Berdasarkan UU Informasi & Transaksi Elektronik (ITE), kedudukan dokumen elektronik disamakan dengan dokumen kertas. Hanya saja dokumen elektronik tidak tercakup dalam UU Bea Meterai yang dibuat tahun 1985.

“Banyak transaksi yang belum ter-capture dalam perkembangan teknologi. Ini untuk menghindari ketimpangan, atau justru tidak adanya equal treatment bagi dokumen fisik yang selama ini patuh bea meterai, yang dokumen elektronik. Ini menjadi seolah-olah tidak dikenakan bea meterai,” ujar Staf Khusus Menteri Keuangan Yustinus Prastowo beberapa waktu lalu.

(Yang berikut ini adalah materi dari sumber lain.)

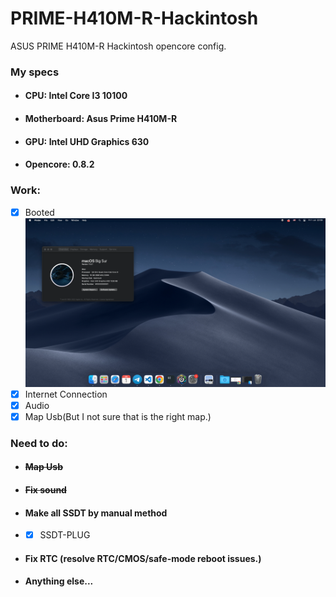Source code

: # PRIME-H410M-R-Hackintosh
ASUS PRIME H410M-R Hackintosh opencore config.

### **My specs**
* #### **CPU:** Intel Core I3 10100
* #### **Motherboard:** Asus Prime H410M-R
* #### **GPU:** Intel UHD Graphics 630
* #### **Opencore:** 0.8.2
 
  
### **Work:**
* [x] Booted
![Screenshot](./Readme_sources/Screenshot.png)
* [x] Internet Connection
* [x] Audio
* [x] Map Usb(But I not sure that is the right map.)

### **Need to do:**
- ####  ~~Map Usb~~
- #### ~~Fix sound~~
- ####  Make all SSDT by manual method
- * [x] SSDT-PLUG
- #### Fix RTC (resolve RTC/CMOS/safe-mode reboot issues.)
- #### Anything else...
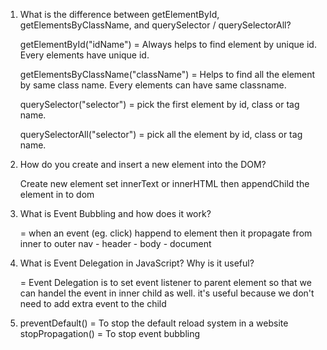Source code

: 1. What is the difference between getElementById, getElementsByClassName, and querySelector / querySelectorAll?
   
   getElementById("idName")
   = Always helps to find element by unique id. Every elements have unique id.

   getElementsByClassName("className")
   = Helps to find all the element by same class name. Every elements can have same classname.

   querySelector("selector")
   = pick the first element by id, class or tag name. 

   querySelectorAll("selector")
   = pick all the element by id, class or tag name. 

2. How do you create and insert a new element into the DOM?

   Create new element
   set innerText or innerHTML
   then appendChild the element in to dom

3. What is Event Bubbling and how does it work?

   = when an event (eg. click) happend to element then it propagate from inner to outer
   nav - header - body - document

4. What is Event Delegation in JavaScript? Why is it useful?

   = Event Delegation is to set event listener to parent element so that we can handel the event in inner child as well.
     it's useful because we don't need to add extra event to the child

5. preventDefault()
   = To stop the default reload system in a website
   stopPropagation()
   = To stop event bubbling

   
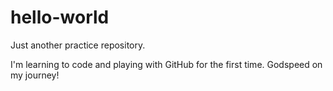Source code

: # hello-world
Just another practice repository.

I'm learning to code and playing with GitHub for the first time.
Godspeed on my journey!
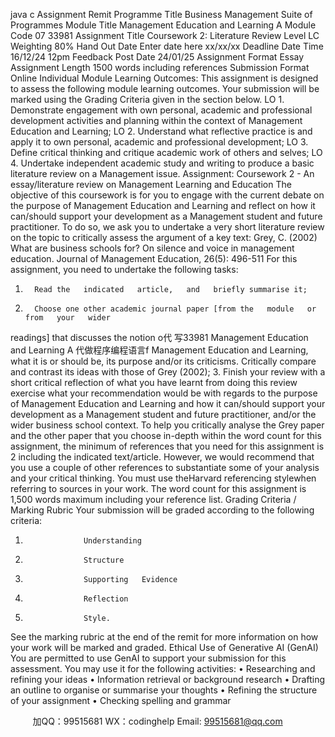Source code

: java c
Assignment Remit 
Programme Title Business Management Suite of Programmes Module Title Management Education and Learning A Module Code 07 33981 Assignment Title Coursework 2: Literature Review Level LC Weighting 80% Hand Out Date Enter date here xx/xx/xx Deadline Date  Time 16/12/24 12pm Feedback Post Date 24/01/25 Assignment Format Essay Assignment Length 1500 words including references Submission Format Online Individual 
Module Learning Outcomes: 
This assignment   is designed to assess the following   module   learning   outcomes.   Your   submission will   be   marked   using the Grading Criteria given   in the   section   below.
LO   1.   Demonstrate engagement with own   personal, academic and   professional development activities and   planning within the context   of   Management   Education   and   Learning; 
LO   2.   Understand what   reflective   practice   is and apply   it to own   personal,   academic   and   professional development;
LO 3.   Define critical thinking and   critique   academic work   of   others   and   selves;
LO 4.   Undertake   independent   academic study and writing to   produce a   basic   literature   review on a   Management   issue.
Assignment: 
Coursework   2 - An essay/literature   review on   Management   Learning and   Education
The objective of this coursework   is for you to engage with the current debate on the purpose of Management Education and Learning and reflect on how it can/should support your development as a   Management student   and   future   practitioner. To   do   so,   we   ask   you to   undertake a very short   literature   review on the topic   to   critically   assess the   argument   of   a   key text: Grey, C.   (2002) What are   business   schools   for?   On   silence   and   voice   in management education. Journal of Management Education,   26(5): 496-511
For this assignment, you   need to   undertake the following tasks:
1.       Read the   indicated   article,   and   briefly summarise it;
2.       Choose one other academic journal paper [from the   module   or   from   your   wider
readings] that   discusses the   notion o代 写33981 Management Education and Learning A
代做程序编程语言f   Management   Education   and   Learning, what   it   is or should   be,   its   purpose and/or   its criticisms. Critically compare and contrast its ideas with those of Grey (2002);
3.       Finish your   review with   a   short critical reflection of what you have learnt from 
doing this review exercise  what your recommendation would be with regards to the purpose of Management Education and Learning and   how   it   can/should support   your development as a   Management student   and   future   practitioner,   and/or the wider business school context.
To   help you critically analyse the Grey   paper   and the   other   paper   that   you   choose   in-depth   within the word count for this assignment, the minimum of references that you need for this assignment is 2 including the indicated text/article.   However,   we   would   recommend      that you   use a couple of other   references to   substantiate   some   of   your   analysis   and   your critical   thinking. You   must   use   theHarvard referencing stylewhen   referring   to   sources   in   your work.
The word count for this assignment   is   1,500 words   maximum including your   reference   list.
Grading Criteria / Marking Rubric 
Your submission will   be graded   according to the following criteria:
1.                  Understanding
2.                  Structure
3.                  Supporting   Evidence
4.                  Reflection
5.                  Style.	
See the   marking   rubric at the end of the   remit   for   more   information   on   how   your   work   will   be   marked   and graded.
Ethical Use of Generative AI (GenAI) 
You   are   permitted to   use GenAI to support your submission   for   this   assessment.   You   may   use   it for the following activities:
•          Researching and   refining your   ideas
•          Information   retrieval or   background   research
•          Drafting an outline to organise   or summarise   your   thoughts
•          Refining the structure   of your   assignment
•         Checking spelling and   grammar



         
加QQ：99515681  WX：codinghelp  Email: 99515681@qq.com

Direktur Teknologi Informasi dan Komunikasi DJP Kemenkeu Iwan Djuniardi menjelaskan, untuk membeli meterai elektronik (e-meterai) ini caranya seperti membeli pulsa.

“E-meterai seperti pulsa. Jadi ada code generator yang dibuat 1 sistem. Nah code generator ini yang akan nanti disalurkan melalui channeling. Code generator akan diisikan semacam wallet, di mana itu akan berisi total nilai meterai yang sudah dibayar,” kata Iwan.

Informasi lainnya, dengan dirilisnya Meterai Rp 10.000 berarti meterai Rp 3.000 dan meterai Rp 6.000 sudah tak lagi dicetak lagi. Namun, kedua meterai lama ini masih bisa digunakan sampai akhir 2021 mendatang.